Смотрите-ка: Пушкина точно так же усыновила тень Петра! Дедушка-крестник? Знаем мы этих крестников!.. Ведь точно такой же трюк выкинул Пугачёв. Ещё не замышляя никаких мятежей, а много раньше, ради красного словца, и Пушкин, очевидно, не знал этой интересной детали. Не знал, но повторил — в своей биографии.
Ещё на действительной службе Пугачёву как-то случилось напиться, и спьяну он хвастал саблей (хорошее оружие давали за какие-нибудь заслуги).
«А как он ещё заслуг никаких тогда не зделал, а отличным быть всегда хотелось, то сказал: сабля ему пожалована, потому что он крестник государя Петра. Сие сказано, заклинается злодей, ни от каких иных намерений, кроме, чтоб тем произвесть в себе отличность от других. Слух сей пронёся между казаков и дошёл до полковника Ефима Кутейникова, но, однакож, не поставили ему сие слово в преступление, а только смеялись» (Протокол допроса 2–6 октября 1774 г. в Симбирске)[13].

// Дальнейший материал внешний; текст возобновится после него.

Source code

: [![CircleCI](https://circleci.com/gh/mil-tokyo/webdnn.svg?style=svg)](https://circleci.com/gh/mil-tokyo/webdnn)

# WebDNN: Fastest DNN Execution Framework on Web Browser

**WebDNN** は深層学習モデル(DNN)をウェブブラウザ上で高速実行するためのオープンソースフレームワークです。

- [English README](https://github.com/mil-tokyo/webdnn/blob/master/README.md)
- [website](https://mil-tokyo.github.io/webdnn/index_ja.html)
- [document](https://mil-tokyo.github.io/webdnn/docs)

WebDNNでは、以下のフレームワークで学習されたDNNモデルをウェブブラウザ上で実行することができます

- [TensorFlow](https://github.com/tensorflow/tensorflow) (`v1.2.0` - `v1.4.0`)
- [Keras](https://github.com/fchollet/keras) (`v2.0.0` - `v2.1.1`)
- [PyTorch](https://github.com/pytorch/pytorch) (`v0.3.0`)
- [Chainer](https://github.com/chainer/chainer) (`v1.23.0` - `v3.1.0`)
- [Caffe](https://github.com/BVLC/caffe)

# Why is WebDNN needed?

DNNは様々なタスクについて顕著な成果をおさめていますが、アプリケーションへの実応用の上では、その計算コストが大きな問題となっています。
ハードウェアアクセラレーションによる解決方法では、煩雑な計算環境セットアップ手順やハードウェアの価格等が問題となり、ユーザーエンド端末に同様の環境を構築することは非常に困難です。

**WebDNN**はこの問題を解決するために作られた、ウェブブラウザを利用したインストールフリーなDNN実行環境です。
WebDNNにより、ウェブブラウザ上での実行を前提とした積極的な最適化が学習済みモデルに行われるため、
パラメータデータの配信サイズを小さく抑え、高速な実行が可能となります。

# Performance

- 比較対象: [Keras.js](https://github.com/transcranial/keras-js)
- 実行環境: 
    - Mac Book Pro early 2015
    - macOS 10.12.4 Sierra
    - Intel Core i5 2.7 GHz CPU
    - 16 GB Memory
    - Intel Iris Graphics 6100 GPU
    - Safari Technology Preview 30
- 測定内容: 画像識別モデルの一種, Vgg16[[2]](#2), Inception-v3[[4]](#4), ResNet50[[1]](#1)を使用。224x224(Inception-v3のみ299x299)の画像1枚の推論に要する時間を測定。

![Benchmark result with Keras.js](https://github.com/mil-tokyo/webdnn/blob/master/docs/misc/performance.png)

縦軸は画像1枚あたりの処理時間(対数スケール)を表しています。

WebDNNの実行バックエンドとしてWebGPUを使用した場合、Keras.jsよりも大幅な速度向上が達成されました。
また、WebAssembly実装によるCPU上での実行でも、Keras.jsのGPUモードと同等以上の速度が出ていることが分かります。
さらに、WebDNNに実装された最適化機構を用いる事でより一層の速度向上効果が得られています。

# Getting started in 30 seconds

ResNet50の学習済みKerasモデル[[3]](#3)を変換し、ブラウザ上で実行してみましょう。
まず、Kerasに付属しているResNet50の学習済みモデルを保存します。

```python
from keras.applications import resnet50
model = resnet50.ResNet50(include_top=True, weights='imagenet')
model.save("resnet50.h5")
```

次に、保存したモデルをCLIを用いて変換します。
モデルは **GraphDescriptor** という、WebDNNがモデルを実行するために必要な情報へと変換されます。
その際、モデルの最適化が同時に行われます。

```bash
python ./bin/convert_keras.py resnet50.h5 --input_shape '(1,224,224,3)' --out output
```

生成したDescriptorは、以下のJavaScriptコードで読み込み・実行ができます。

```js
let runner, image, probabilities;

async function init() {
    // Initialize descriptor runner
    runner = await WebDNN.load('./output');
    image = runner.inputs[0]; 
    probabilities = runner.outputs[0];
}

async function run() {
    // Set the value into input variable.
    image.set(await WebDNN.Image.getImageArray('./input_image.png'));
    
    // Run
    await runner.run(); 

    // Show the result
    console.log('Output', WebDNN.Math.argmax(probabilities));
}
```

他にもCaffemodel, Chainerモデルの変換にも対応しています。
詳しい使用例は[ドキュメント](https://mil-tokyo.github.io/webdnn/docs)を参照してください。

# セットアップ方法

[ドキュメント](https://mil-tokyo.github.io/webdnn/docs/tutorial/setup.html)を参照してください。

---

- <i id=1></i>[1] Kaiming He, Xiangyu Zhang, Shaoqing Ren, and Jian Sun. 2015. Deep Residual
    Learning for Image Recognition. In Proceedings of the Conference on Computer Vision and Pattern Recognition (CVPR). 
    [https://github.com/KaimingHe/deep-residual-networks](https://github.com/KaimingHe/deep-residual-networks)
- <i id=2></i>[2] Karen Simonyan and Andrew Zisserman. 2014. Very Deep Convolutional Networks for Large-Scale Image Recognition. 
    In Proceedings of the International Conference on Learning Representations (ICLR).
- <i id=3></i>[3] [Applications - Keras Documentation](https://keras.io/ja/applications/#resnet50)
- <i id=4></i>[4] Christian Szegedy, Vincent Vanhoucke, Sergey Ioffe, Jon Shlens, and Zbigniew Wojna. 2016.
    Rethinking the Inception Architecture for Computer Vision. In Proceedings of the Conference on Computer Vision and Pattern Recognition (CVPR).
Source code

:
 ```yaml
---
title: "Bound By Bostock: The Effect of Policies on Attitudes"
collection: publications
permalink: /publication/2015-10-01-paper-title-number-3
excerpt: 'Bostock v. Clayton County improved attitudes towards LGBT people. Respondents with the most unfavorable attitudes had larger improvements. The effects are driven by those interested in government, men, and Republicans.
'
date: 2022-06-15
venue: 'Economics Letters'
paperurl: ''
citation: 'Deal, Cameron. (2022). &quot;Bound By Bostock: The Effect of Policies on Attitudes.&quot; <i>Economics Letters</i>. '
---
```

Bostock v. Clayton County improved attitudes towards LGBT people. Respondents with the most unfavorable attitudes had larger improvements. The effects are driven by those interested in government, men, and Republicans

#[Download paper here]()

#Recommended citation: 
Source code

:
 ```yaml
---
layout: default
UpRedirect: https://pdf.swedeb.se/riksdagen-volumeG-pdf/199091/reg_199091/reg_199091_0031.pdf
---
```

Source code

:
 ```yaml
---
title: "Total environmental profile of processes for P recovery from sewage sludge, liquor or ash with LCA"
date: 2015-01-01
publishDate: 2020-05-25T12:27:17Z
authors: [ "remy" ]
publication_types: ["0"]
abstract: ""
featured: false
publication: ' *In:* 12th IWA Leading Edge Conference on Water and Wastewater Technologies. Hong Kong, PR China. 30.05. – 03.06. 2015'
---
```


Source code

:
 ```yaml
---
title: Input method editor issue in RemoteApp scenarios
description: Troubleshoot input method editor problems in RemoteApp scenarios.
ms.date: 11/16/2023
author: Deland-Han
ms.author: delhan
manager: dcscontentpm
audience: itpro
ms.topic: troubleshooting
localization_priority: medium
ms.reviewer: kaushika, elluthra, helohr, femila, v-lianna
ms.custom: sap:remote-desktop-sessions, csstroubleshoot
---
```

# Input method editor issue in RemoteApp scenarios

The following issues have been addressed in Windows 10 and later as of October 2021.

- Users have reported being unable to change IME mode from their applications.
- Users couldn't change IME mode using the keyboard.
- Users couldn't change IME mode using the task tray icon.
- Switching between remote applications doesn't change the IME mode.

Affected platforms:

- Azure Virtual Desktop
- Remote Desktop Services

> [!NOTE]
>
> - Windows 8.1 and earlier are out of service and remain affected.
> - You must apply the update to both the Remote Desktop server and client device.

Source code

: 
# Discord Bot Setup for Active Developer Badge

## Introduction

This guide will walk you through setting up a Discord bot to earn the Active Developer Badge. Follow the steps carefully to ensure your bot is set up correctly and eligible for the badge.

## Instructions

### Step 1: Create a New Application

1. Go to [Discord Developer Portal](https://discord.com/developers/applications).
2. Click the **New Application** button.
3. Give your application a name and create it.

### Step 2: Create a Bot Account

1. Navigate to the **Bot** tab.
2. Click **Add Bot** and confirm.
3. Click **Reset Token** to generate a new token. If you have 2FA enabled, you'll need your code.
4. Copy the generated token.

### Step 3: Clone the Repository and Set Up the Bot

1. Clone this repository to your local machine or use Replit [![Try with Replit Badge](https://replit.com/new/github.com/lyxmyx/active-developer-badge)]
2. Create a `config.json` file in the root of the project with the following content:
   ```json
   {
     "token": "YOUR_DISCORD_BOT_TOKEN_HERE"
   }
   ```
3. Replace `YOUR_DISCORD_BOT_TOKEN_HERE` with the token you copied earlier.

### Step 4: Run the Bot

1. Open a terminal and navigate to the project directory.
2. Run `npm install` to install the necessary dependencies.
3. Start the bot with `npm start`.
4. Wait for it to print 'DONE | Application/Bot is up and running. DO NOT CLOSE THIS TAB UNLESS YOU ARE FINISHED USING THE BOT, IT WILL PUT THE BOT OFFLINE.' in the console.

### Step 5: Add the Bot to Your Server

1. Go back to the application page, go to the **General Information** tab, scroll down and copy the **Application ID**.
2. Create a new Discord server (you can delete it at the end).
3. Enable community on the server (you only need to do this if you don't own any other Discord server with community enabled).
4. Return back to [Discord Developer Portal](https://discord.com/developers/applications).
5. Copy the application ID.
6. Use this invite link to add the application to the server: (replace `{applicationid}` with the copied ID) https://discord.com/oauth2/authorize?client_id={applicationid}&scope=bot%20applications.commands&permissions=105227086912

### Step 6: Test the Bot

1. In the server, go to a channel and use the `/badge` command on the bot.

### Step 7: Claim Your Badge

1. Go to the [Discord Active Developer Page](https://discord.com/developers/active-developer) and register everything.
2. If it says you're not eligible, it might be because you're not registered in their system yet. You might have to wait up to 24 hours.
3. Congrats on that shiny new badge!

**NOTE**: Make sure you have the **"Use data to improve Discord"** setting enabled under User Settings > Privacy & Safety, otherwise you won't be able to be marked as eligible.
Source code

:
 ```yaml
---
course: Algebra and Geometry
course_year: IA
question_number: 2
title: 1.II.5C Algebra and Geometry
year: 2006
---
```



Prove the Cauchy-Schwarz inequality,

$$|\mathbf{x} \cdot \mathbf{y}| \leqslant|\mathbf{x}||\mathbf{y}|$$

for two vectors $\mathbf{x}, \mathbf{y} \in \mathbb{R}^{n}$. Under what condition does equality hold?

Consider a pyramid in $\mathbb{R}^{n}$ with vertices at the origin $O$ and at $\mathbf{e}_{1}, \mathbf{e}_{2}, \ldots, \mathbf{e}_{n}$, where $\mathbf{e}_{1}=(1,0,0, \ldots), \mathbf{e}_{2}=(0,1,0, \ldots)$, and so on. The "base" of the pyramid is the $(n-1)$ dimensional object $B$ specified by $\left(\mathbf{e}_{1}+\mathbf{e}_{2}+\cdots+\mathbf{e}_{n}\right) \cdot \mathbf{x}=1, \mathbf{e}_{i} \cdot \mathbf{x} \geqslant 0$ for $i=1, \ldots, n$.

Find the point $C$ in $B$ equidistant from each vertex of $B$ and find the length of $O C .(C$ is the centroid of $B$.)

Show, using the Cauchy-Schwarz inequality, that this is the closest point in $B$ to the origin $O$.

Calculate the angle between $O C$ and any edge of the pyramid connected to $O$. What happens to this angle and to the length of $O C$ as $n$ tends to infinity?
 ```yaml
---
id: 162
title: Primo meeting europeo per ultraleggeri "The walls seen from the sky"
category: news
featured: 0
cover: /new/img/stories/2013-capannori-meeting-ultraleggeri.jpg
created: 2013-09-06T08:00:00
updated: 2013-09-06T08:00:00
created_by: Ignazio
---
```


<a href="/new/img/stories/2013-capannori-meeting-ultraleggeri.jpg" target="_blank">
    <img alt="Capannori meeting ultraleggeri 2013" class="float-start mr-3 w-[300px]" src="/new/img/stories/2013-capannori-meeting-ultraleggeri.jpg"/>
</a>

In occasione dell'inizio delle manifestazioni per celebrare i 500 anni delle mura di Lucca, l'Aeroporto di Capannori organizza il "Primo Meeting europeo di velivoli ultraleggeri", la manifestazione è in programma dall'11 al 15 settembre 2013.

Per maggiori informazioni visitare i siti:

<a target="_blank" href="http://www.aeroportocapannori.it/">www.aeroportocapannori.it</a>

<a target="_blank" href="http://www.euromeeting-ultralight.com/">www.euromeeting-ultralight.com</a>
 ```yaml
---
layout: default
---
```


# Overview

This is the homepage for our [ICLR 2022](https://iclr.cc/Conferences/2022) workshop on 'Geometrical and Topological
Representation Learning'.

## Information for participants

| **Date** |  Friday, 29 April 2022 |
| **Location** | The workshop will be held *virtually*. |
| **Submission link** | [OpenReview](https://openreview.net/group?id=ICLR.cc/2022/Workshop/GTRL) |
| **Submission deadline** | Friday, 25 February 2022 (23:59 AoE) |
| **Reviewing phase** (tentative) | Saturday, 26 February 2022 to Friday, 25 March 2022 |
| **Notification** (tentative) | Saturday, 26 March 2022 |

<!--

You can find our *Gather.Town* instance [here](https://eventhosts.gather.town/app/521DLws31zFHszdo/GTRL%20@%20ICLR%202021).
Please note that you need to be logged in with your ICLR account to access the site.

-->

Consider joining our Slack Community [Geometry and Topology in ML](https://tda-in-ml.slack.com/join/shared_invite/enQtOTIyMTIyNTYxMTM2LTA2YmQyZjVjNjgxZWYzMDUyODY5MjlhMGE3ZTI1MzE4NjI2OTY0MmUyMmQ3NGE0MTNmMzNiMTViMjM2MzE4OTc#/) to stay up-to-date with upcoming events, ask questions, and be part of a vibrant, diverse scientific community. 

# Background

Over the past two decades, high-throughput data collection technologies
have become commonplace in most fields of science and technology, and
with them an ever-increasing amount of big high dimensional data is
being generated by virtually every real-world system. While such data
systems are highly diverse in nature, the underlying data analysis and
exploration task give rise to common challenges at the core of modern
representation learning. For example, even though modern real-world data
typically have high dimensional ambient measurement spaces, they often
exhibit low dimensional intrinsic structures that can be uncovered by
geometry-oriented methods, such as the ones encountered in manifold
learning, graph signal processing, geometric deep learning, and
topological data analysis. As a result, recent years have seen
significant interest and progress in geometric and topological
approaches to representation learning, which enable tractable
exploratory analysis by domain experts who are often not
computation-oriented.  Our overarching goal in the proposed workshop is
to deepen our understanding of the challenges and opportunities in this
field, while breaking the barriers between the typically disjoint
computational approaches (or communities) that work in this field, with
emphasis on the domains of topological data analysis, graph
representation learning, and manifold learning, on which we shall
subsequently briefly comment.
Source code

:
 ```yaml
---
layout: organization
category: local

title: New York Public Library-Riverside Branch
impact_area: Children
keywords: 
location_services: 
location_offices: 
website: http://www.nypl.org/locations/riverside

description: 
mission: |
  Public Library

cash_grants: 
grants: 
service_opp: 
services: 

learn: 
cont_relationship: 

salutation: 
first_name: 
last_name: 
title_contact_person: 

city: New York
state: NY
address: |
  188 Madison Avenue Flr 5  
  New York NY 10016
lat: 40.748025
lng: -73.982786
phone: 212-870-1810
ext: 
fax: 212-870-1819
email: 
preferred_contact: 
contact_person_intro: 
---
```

И Пушкину и Пугачёву ссылка на петровского крестника внутренне послужила трамплином, для того чтобы прыгнуть в Петры. Отличность же в себе от других произвесть Пушкину всегда улыбалось (общая черта поэтов и самозванцев). Но более, чем во внешних приметах, она, эта отличность, давалась и подтверждалась в судьбе: человеку вдруг начинало подозрительно везти. У Пушкина мы помним, как это случилось, — так же у Пугачёва.
«Что ж принадлежит до его предприятиев завладеть всем, — в том и сам удивляется, что был сперва очень щастлив, а особливо при начале, как он показался у Яицкаго городка, было только согласников у него сто человек, а не схватили. Почему и уповает, что сие попущение Божеское к нещастию России» (Рапорт П. С. Потёмкину гвардии капитан-порутчика С. Маврина о поимке Пугачёва, 15 сентября 1774 г.).